Added concepts are- pipelining, segmentation etc. One of the best sources for
me has been- [http://www.amazon.com/Microprocessors-Principles-
Application...](http://www.amazon.com/Microprocessors-Principles-Applications-
Charles-Gilmore/dp/0028018370)

2\. Knowing how the microprocessor works comes really handy while coding
assembly as you can't 'catch exceptions' out there. It is like treading a
land-mined area and nothing can replace the knowledge of the fundamental
terrain- the architecture.

3\. Since you know C, you can start with some serious gdb usage, as mentioned
by @penberg.

4\. Then find your sweet spot between these two ends. You could start with
embedded robotics, another viable hobby could be IoT application.

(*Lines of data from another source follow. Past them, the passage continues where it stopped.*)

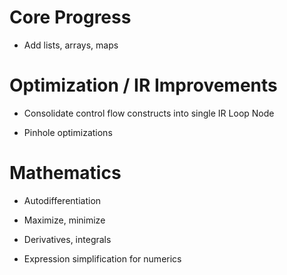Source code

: # Core Progress

- Add lists, arrays, maps



# Optimization / IR Improvements

- Consolidate control flow constructs into single IR Loop Node

- Pinhole optimizations



# Mathematics

- Autodifferentiation

- Maximize, minimize

- Derivatives, integrals

- Expression simplification for numerics
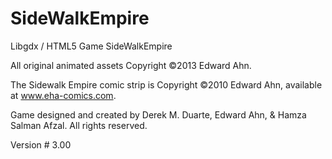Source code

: SideWalkEmpire
==============

Libgdx / HTML5 Game SideWalkEmpire


All original animated assets Copyright ©2013 Edward Ahn.

The Sidewalk Empire comic strip is Copyright ©2010 Edward Ahn, available at www.eha-comics.com.

Game designed and created by Derek M. Duarte, Edward Ahn, & Hamza Salman Afzal.  All rights reserved.

Version # 3.00
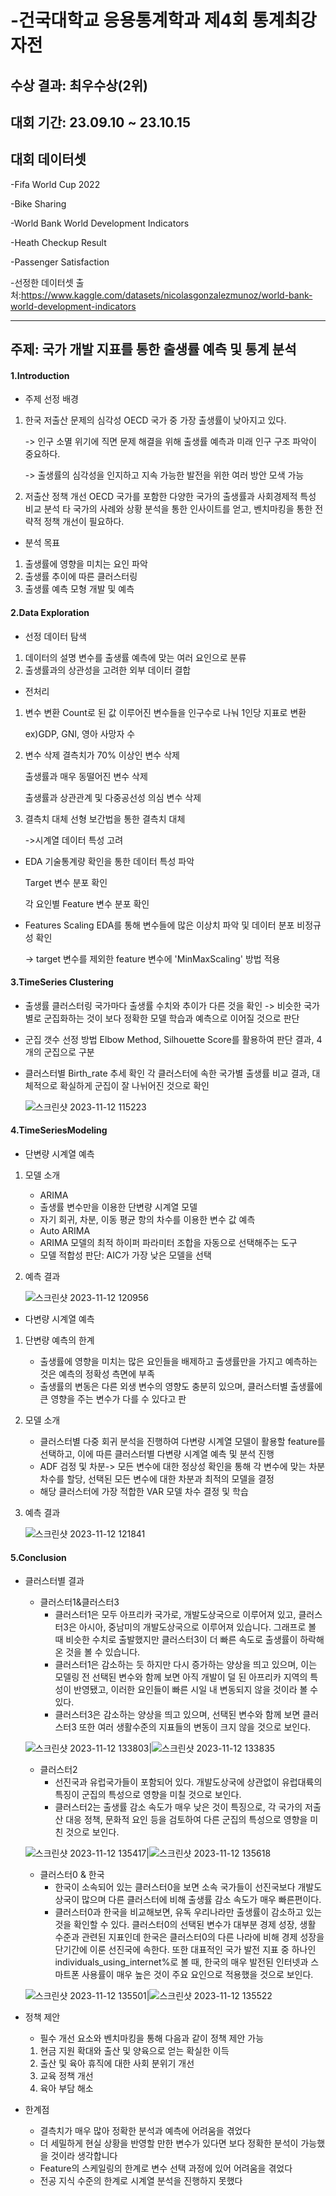 # -건국대학교 응용통계학과 제4회 통계최강자전

## 수상 결과: 최우수상(2위)
## 대회 기간: 23.09.10 ~ 23.10.15
## 대회 데이터셋
-Fifa World Cup 2022

-Bike Sharing

-World Bank World Development Indicators

-Heath Checkup Result

-Passenger Satisfaction

-선정한 데이터셋 출처:<https://www.kaggle.com/datasets/nicolasgonzalezmunoz/world-bank-world-development-indicators>

------

## 주제: 국가 개발 지표를 통한 출생률 예측 및 통계 분석

#### 1.Introduction
* 주제 선정 배경
1) 한국 저출산 문제의 심각성
   OECD 국가 중 가장 출생률이 낮아지고 있다.

   -> 인구 소멸 위기에 직면
   문제 해결을 위해 출생률 예측과 미래 인구 구조 파악이 중요하다.

   -> 출생률의 심각성을 인지하고 지속 가능한 발전을 위한 여러 방안 모색 가능
3) 저출산 정책 개선
   OECD 국가를 포함한 다양한 국가의 출생률과 사회경제적 특성 비교 분석
   타 국가의 사례와 상황 분석을 통한 인사이트를 얻고, 벤치마킹을 통한 전략적 정책 개선이 필요하다.
* 분석 목표
1) 출생률에 영향을 미치는 요인 파악
2) 출생률 추이에 따른 클러스터링
3) 출생률 예측 모형 개발 및 예측
#### 2.Data Exploration
* 선정 데이터 탐색
1) 데이터의 설명 변수를 출생률 예측에 맞는 여러 요인으로 분류
2) 출생률과의 상관성을 고려한 외부 데이터 결합
* 전처리
1) 변수 변환
   Count로 된 값 이루어진 변수들을 인구수로 나눠 1인당 지표로 변환

   ex)GDP, GNI, 영아 사망자 수
3) 변수 삭제
   결측치가 70% 이상인 변수 삭제

   출생률과 매우 동떨어진 변수 삭제

   출생률과 상관관계 및 다중공선성 의심 변수 삭제
4) 결측치 대체
   선형 보간법을 통한 결측치 대체

   ->시계열 데이터 특성 고려
* EDA
  기술통계량 확인을 통한 데이터 특성 파악

  Target 변수 분포 확인

  각 요인별 Feature 변수 분포 확인
* Features Scaling
  EDA를 통해 변수들에 많은 이상치 파악 및 데이터 분포 비정규성 확인

  -> target 변수를 제외한 feature 변수에 'MinMaxScaling' 방법 적용
  
#### 3.TimeSeries Clustering
* 출생률 클러스터링
  국가마다 출생률 수치와 추이가 다른 것을 확인 -> 비슷한 국가별로 군집화하는 것이 보다 정확한 모델 학습과 예측으로 이어질 것으로 판단
* 군집 갯수 선정 방법
  Elbow Method, Silhouette Score를 활용하여 판단 결과, 4개의 군집으로 구분
* 클러스터별 Birth_rate 추세 확인
  각 클러스터에 속한 국가별 출생률 비교 결과, 대체적으로 확실하게 군집이 잘 나뉘어진 것으로 확인
  
  ![스크린샷 2023-11-12 115223](https://github.com/minkyyu/-/assets/124666194/54363782-7e45-4793-96a8-575414f0c52c)
  
#### 4.TimeSeriesModeling
* 단변량 시계열 예측
1) 모델 소개
   - ARIMA
   * 출생률 변수만을 이용한 단변량 시계열 모델
   * 자기 회귀, 차분, 이동 평균 항의 차수를 이용한 변수 값 예측
   - Auto ARIMA
   * ARIMA 모델의 최적 하이퍼 파라미터 조합을 자동으로 선택해주는 도구
   * 모델 적합성 판단: AIC가 가장 낮은 모델을 선택
2) 예측 결과

   ![스크린샷 2023-11-12 120956](https://github.com/minkyyu/-/assets/124666194/aca9aed5-2d16-46bd-a6a7-80562ba25c29)

* 다변량 시계열 예측
1) 단변량 예측의 한계
   * 출생률에 영향을 미치는 많은 요인들을 배제하고 출생률만을 가지고 예측하는 것은 예측의 정확성 측면에 부족
   * 출생률의 변동은 다른 외생 변수의 영향도 충분히 있으며, 클러스터별 출생률에 큰 영향을 주는 변수가 다를 수 있다고 판
2) 모델 소개
   * 클러스터별 다중 회귀 분석을 진행하여 다변량 시계열 모델이 활용할 feature를 선택하고, 이에 따른 클러스터별 다변량 시계열 예측 및 분석 진행
   * ADF 검정 및 차분-> 모든 변수에 대한 정상성 확인을 통해 각 변수에 맞는 차분 차수를 할당, 선택된 모든 변수에 대한 차분과 최적의 모델을 결정
   * 해당 클러스터에 가장 적합한 VAR 모델 차수 결정 및 학습
3) 예측 결과

   ![스크린샷 2023-11-12 121841](https://github.com/minkyyu/-/assets/124666194/cee4961f-05ad-4fa5-ae38-4dc07ec36949)

#### 5.Conclusion
* 클러스터별 결과
   * 클러스터1&클러스터3
     - 클러스터1은 모두 아프리카 국가로, 개발도상국으로 이루어져 있고, 클러스터3은 아시아, 중남미의 개발도상국으로 이루어져 있습니다. 그래프로 볼 때 비슷한 수치로 출발했지만 클러스터3이 더 빠른 속도로 출생률이 하락해온 것을 볼 수 있습니다. 
     - 클러스터1은 감소하는 듯 하지만 다시 증가하는 양상을 띄고 있으며, 이는 모델링 전 선택된 변수와 함께 보면 아직 개발이 덜 된 아프리카 지역의 특성이 반영됐고, 이러한 요인들이 빠른 시일 내 변동되지 않을 것이라 볼 수 있다.
     - 클러스터3은 감소하는 양상을 띄고 있으며, 선택된 변수와 함께 보면 클러스터3 또한 여러 생활수준의 지표들의 변동이 크지 않을 것으로 보인다.

   ![스크린샷 2023-11-12 133803](https://github.com/minkyyu/-/assets/124666194/492c11b1-163f-4c56-91db-e59ceb3c1e04)|![스크린샷 2023-11-12 133835](https://github.com/minkyyu/-/assets/124666194/4b5fbf74-a88c-4805-82a4-fbf7be6d9556)

   * 클러스터2
     - 선진국과 유럽국가들이 포함되어 있다. 개발도상국에 상관없이 유럽대륙의 특징이 군집의 특성으로 영향을 미칠 것으로 보인다.
     - 클러스터2는 출생률 감소 속도가 매우 낮은 것이 특징으로, 각 국가의 저출산 대응 정책, 문화적 요인 등을 검토하여 다른 군집의 특성으로 영향을 미친 것으로 보인다.
   
   ![스크린샷 2023-11-12 135417](https://github.com/minkyyu/-/assets/124666194/77c91e7a-c680-4d90-93bb-5a03272dc116)|![스크린샷 2023-11-12 135618](https://github.com/minkyyu/-/assets/124666194/98f68be3-459f-49b0-8b8e-489e7f52e528)

   * 클러스터0 & 한국
     - 한국이 소속되어 있는 클러스터0을 보면 소속 국가들이 선진국보다 개발도상국이 많으며 다른 클러스터에 비해 출생률 감소 속도가 매우 빠른편이다.
     - 클러스터0과 한국을 비교해보면, 유독 우리나라만 출생률이 감소하고 있는 것을 확인할 수 있다. 클러스터0의 선택된 변수가 대부분 경제 성장, 생활 수준과 관련된 지표인데 한국은 클러스터0의 다른 나라에 비해 경제 성장을 단기간에 이룬 선진국에 속한다. 또한 대표적인 국가 발전 지표 중 하나인individuals_using_internet%로 볼 때, 한국의 매우 발전된 인터넷과 스마트폰 사용률이 매우 높은 것이 주요 요인으로 적용했을 것으로 보인다.
   
   ![스크린샷 2023-11-12 135501](https://github.com/minkyyu/-/assets/124666194/6712f0b0-2018-480c-86ef-1734790065ce)|![스크린샷 2023-11-12 135522](https://github.com/minkyyu/-/assets/124666194/e5f3b133-2c83-4e2c-b4cc-d4b93ca05d29)
  
* 정책 제안
  * 필수 개선 요소와 벤치마킹을 통해 다음과 같이 정책 제안 가능
   1) 현금 지원 확대와 출산 및 양육으로 얻는 확실한 이득
   2) 출산 및 육아 휴직에 대한 사회 분위기 개선
   3) 교육 정책 개선
   4) 육아 부담 해소
* 한계점 
  * 결측치가 매우 많아 정확한 분석과 예측에 어려움을 겪었다
  * 더 세밀하게 현실 상황을 반영할 만한 변수가 있다면 보다 정확한 분석이 가능했을 것이라 생각합니다
  * Feature의 스케일링의 한계로 변수 선택 과정에 있어 어려움을 겪었다
  * 전공 지식 수준의 한계로 시계열 분석을 진행하지 못했다
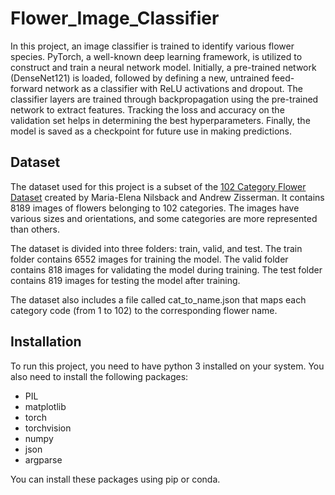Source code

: # Flower_Image_Classifier

In this project, an image classifier is trained to identify various flower species. PyTorch, a well-known deep learning framework, is utilized to construct and train a neural network model. Initially, a pre-trained network (DenseNet121) is loaded, followed by defining a new, untrained feed-forward network as a classifier with ReLU activations and dropout. The classifier layers are trained through backpropagation using the pre-trained network to extract features. Tracking the loss and accuracy on the validation set helps in determining the best hyperparameters. Finally, the model is saved as a checkpoint for future use in making predictions.

## Dataset

The dataset used for this project is a subset of the [102 Category Flower Dataset](https://www.robots.ox.ac.uk/~vgg/data/flowers/102/) created by Maria-Elena Nilsback and Andrew Zisserman. It contains 8189 images of flowers belonging to 102 categories. The images have various sizes and orientations, and some categories are more represented than others.

The dataset is divided into three folders: train, valid, and test. The train folder contains 6552 images for training the model. The valid folder contains 818 images for validating the model during training. The test folder contains 819 images for testing the model after training.

The dataset also includes a file called cat_to_name.json that maps each category code (from 1 to 102) to the corresponding flower name.

## Installation

To run this project, you need to have python 3 installed on your system. You also need to install the following packages:

- PIL
- matplotlib
- torch
- torchvision
- numpy
- json
- argparse

You can install these packages using pip or conda.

Two added
advantages of these over 'theoretical' assembly language learning are that-

a) You are doing something with a real-scenario implementation, so you're
surely hooked.

b) You can eventually mold a business model around it if you end up with
something really innovative.

------
ChuckMcM
Start with a computer architecture introduction. The McGraw Hill Computer
Science series book "Computer Architecture" did a good job of creating a
fictional processor and then designing the machine code for it. "Assembly" is
just a way to represent machine code in text files.

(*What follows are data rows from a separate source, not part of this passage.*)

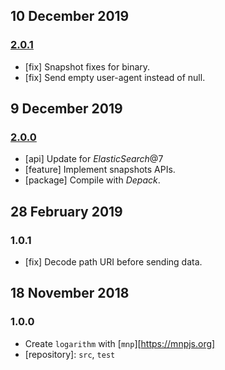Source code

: ## 10 December 2019

### [2.0.1](https://github.com/artdecocode/logarithm/compare/v2.0.0...v2.0.1)

- [fix] Snapshot fixes for binary.
- [fix] Send empty user-agent instead of null.

## 9 December 2019

### [2.0.0](https://github.com/artdecocode/logarithm/compare/v1.0.1...v2.0.0)

- [api] Update for _ElasticSearch_@7
- [feature] Implement snapshots APIs.
- [package] Compile with _Depack_.

## 28 February 2019

### 1.0.1

- [fix] Decode path URI before sending data.

## 18 November 2018

### 1.0.0

- Create `logarithm` with [`mnp`][https://mnpjs.org]
- [repository]: `src`, `test`
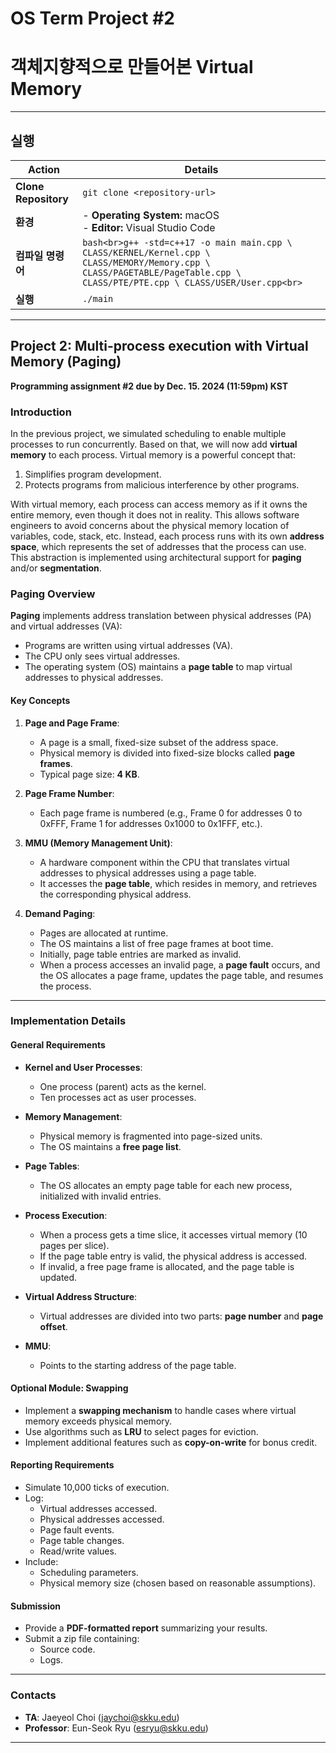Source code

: # OS Term Project #2

# 객체지향적으로 만들어본 Virtual Memory

---

## 실행

| **Action**           | **Details**                                                                                                                                                                 |
| -------------------- | --------------------------------------------------------------------------------------------------------------------------------------------------------------------------- |
| **Clone Repository** | `git clone <repository-url>`                                                                                                                                                |
| **환경**             | - **Operating System:** macOS<br>- **Editor:** Visual Studio Code                                                                                                           |
| **컴파일 명령어**    | `bash<br>g++ -std=c++17 -o main main.cpp \ CLASS/KERNEL/Kernel.cpp \ CLASS/MEMORY/Memory.cpp \ CLASS/PAGETABLE/PageTable.cpp \ CLASS/PTE/PTE.cpp \ CLASS/USER/User.cpp<br>` |
| **실행**             | `./main`                                                                                                                                                                    |

---

## Project 2: Multi-process execution with Virtual Memory (Paging)

**Programming assignment #2 due by Dec. 15. 2024 (11:59pm) KST**

### Introduction

In the previous project, we simulated scheduling to enable multiple processes to run concurrently. Based on that, we will now add **virtual memory** to each process. Virtual memory is a powerful concept that:

1. Simplifies program development.
2. Protects programs from malicious interference by other programs.

With virtual memory, each process can access memory as if it owns the entire memory, even though it does not in reality. This allows software engineers to avoid concerns about the physical memory location of variables, code, stack, etc. Instead, each process runs with its own **address space**, which represents the set of addresses that the process can use. This abstraction is implemented using architectural support for **paging** and/or **segmentation**.

### Paging Overview

**Paging** implements address translation between physical addresses (PA) and virtual addresses (VA):

- Programs are written using virtual addresses (VA).
- The CPU only sees virtual addresses.
- The operating system (OS) maintains a **page table** to map virtual addresses to physical addresses.

#### Key Concepts

1. **Page and Page Frame**:

   - A page is a small, fixed-size subset of the address space.
   - Physical memory is divided into fixed-size blocks called **page frames**.
   - Typical page size: **4 KB**.

2. **Page Frame Number**:

   - Each page frame is numbered (e.g., Frame 0 for addresses 0 to 0xFFF, Frame 1 for addresses 0x1000 to 0x1FFF, etc.).

3. **MMU (Memory Management Unit)**:

   - A hardware component within the CPU that translates virtual addresses to physical addresses using a page table.
   - It accesses the **page table**, which resides in memory, and retrieves the corresponding physical address.

4. **Demand Paging**:
   - Pages are allocated at runtime.
   - The OS maintains a list of free page frames at boot time.
   - Initially, page table entries are marked as invalid.
   - When a process accesses an invalid page, a **page fault** occurs, and the OS allocates a page frame, updates the page table, and resumes the process.

---

### Implementation Details

#### General Requirements

- **Kernel and User Processes**:

  - One process (parent) acts as the kernel.
  - Ten processes act as user processes.

- **Memory Management**:

  - Physical memory is fragmented into page-sized units.
  - The OS maintains a **free page list**.

- **Page Tables**:

  - The OS allocates an empty page table for each new process, initialized with invalid entries.

- **Process Execution**:

  - When a process gets a time slice, it accesses virtual memory (10 pages per slice).
  - If the page table entry is valid, the physical address is accessed.
  - If invalid, a free page frame is allocated, and the page table is updated.

- **Virtual Address Structure**:

  - Virtual addresses are divided into two parts: **page number** and **page offset**.

- **MMU**:
  - Points to the starting address of the page table.

#### Optional Module: Swapping

- Implement a **swapping mechanism** to handle cases where virtual memory exceeds physical memory.
- Use algorithms such as **LRU** to select pages for eviction.
- Implement additional features such as **copy-on-write** for bonus credit.

#### Reporting Requirements

- Simulate 10,000 ticks of execution.
- Log:
  - Virtual addresses accessed.
  - Physical addresses accessed.
  - Page fault events.
  - Page table changes.
  - Read/write values.
- Include:
  - Scheduling parameters.
  - Physical memory size (chosen based on reasonable assumptions).

#### Submission

- Provide a **PDF-formatted report** summarizing your results.
- Submit a zip file containing:
  - Source code.
  - Logs.

---

### Contacts

- **TA**: Jaeyeol Choi (jaychoi@skku.edu)
- **Professor**: Eun-Seok Ryu (esryu@skku.edu)

---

That way you will learn what it is the computer is trying to do, and how
constraints on how it is built change that.

Then I'd suggest some cheap 8 bit Microprocessors like the AVR series and the
PIC series from Atmel and Microchip respectively, (the AVR has solid C support
so its probably a better single choice, but the PIC has weirdness associated
with architecture constraints which is good to understand as well).

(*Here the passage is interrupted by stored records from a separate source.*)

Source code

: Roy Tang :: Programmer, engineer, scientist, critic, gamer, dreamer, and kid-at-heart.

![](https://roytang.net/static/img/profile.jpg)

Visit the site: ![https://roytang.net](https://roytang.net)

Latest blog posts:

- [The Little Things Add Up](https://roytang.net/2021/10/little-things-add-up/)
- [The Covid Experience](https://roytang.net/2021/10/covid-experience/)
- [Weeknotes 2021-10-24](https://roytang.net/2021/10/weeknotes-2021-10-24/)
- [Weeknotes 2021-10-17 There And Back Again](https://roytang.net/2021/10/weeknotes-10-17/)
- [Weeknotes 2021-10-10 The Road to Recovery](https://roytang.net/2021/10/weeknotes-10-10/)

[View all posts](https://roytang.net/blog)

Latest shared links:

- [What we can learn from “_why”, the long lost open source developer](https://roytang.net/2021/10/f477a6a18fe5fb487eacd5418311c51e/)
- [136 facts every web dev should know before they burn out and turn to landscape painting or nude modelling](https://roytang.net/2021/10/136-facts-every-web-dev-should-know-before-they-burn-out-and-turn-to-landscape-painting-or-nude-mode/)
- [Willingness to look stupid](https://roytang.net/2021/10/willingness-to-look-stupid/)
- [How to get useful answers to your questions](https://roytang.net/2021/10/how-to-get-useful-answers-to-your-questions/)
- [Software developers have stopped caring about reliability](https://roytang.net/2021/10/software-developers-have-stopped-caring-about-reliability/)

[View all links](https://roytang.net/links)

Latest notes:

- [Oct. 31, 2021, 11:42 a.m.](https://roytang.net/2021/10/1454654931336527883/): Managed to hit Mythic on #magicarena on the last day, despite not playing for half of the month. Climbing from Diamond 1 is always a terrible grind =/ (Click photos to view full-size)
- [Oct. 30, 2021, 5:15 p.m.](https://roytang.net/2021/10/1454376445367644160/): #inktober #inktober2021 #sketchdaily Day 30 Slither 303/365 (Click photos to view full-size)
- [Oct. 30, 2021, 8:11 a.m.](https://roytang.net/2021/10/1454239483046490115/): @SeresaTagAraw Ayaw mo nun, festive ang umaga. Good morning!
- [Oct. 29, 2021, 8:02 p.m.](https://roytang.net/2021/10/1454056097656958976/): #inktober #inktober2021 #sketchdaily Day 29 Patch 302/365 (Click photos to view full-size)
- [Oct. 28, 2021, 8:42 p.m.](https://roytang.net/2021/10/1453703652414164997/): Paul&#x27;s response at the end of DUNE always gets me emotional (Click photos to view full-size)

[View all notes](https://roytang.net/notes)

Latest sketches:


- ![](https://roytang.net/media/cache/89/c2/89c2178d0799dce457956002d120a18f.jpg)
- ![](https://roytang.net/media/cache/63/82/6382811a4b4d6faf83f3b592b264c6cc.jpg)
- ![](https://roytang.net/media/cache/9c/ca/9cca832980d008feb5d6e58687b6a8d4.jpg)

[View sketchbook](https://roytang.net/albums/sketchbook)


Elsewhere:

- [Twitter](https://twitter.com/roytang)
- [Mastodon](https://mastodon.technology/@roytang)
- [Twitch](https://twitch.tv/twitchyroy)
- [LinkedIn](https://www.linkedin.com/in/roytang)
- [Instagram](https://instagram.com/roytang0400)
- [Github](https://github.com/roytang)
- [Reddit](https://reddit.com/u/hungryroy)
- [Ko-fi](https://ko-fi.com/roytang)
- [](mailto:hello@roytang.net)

Once you are a pro writing AVR assembly code, then grab a copy of x86 assembly
and a description of the Pentium architecture. To do it proper justice start
with an 8086 assembly book, then a 286 assembly book, then a 386 one, and
finally a Pentium one. That will let you see how the architecture evolved to
deal with the availability of transistors.

------
forgottenpaswrd
Get IDA pro and start reversing things with some clear objective. I learned a
lot having friends that knew and competing with them to remove limits on
commercial software when I was a teenager.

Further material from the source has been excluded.